### Task brief
Find the string "Probable" in the listing below and return each line it appears in.

### Material to process
+===+
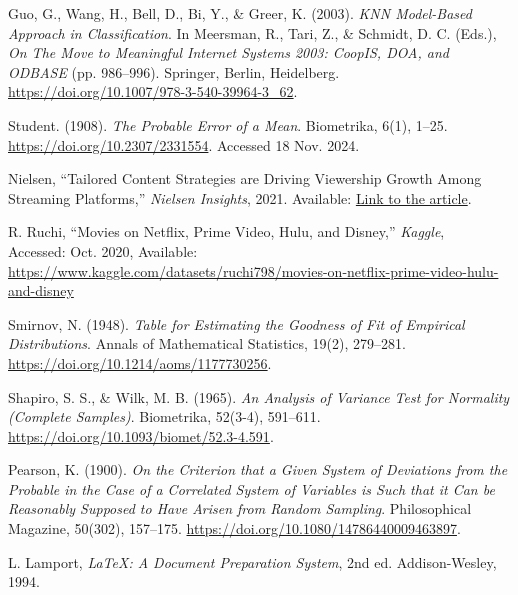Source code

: \documentclass[a4paper, 12pt]{article}
\begin{document}
\begingroup
\renewcommand{\section}[2]{}%
    \begin{thebibliography}{15}

Guo, G., Wang, H., Bell, D., Bi, Y., \& Greer, K. (2003). 
\textit{KNN Model-Based Approach in Classification}. 
In Meersman, R., Tari, Z., \& Schmidt, D. C. (Eds.), 
\textit{On The Move to Meaningful Internet Systems 2003: CoopIS, DOA, and ODBASE} (pp. 986--996). 
Springer, Berlin, Heidelberg. 
\url{https://doi.org/10.1007/978-3-540-39964-3_62}.

Student. (1908).
\textit{The Probable Error of a Mean}.
Biometrika, 6(1), 1--25.
\url{https://doi.org/10.2307/2331554}. Accessed 18 Nov. 2024.


Nielsen, ``Tailored Content Strategies are Driving Viewership Growth Among Streaming Platforms,'' \textit{Nielsen Insights}, 2021. Available: 
\href{https://www.nielsen.com/insights/2021/tailored-content-strategies-are-driving-viewership-growth-among-streaming-platforms/}{Link to the article}.


R. Ruchi, ``Movies on Netflix, Prime Video, Hulu, and Disney,'' \textit{Kaggle}, \\ Accessed: Oct. 2020, Available: \url{https://www.kaggle.com/datasets/ruchi798/movies-on-netflix-prime-video-hulu-and-disney}

Smirnov, N. (1948). 
\textit{Table for Estimating the Goodness of Fit of Empirical Distributions}. 
Annals of Mathematical Statistics, 19(2), 279--281.
\url{https://doi.org/10.1214/aoms/1177730256}.

Shapiro, S. S., \& Wilk, M. B. (1965).
\textit{An Analysis of Variance Test for Normality (Complete Samples)}.
Biometrika, 52(3-4), 591--611.
\url{https://doi.org/10.1093/biomet/52.3-4.591}.

Pearson, K. (1900).
\textit{On the Criterion that a Given System of Deviations from the Probable in the Case of a Correlated System of Variables is Such that it Can be Reasonably Supposed to Have Arisen from Random Sampling}.
Philosophical Magazine, 50(302), 157--175.
\url{https://doi.org/10.1080/14786440009463897}.


L. Lamport, \textit{\LaTeX: A Document Preparation System}, 2nd ed. Addison-Wesley, 1994.


\end{thebibliography}
\end{document}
+===+
### Answer box
\textit{The Probable Error of a Mean}.
\textit{On the Criterion that a Given System of Deviations from the Probable in the Case of a Correlated System of Variables is Such that it Can be Reasonably Supposed to Have Arisen from Random Sampling}.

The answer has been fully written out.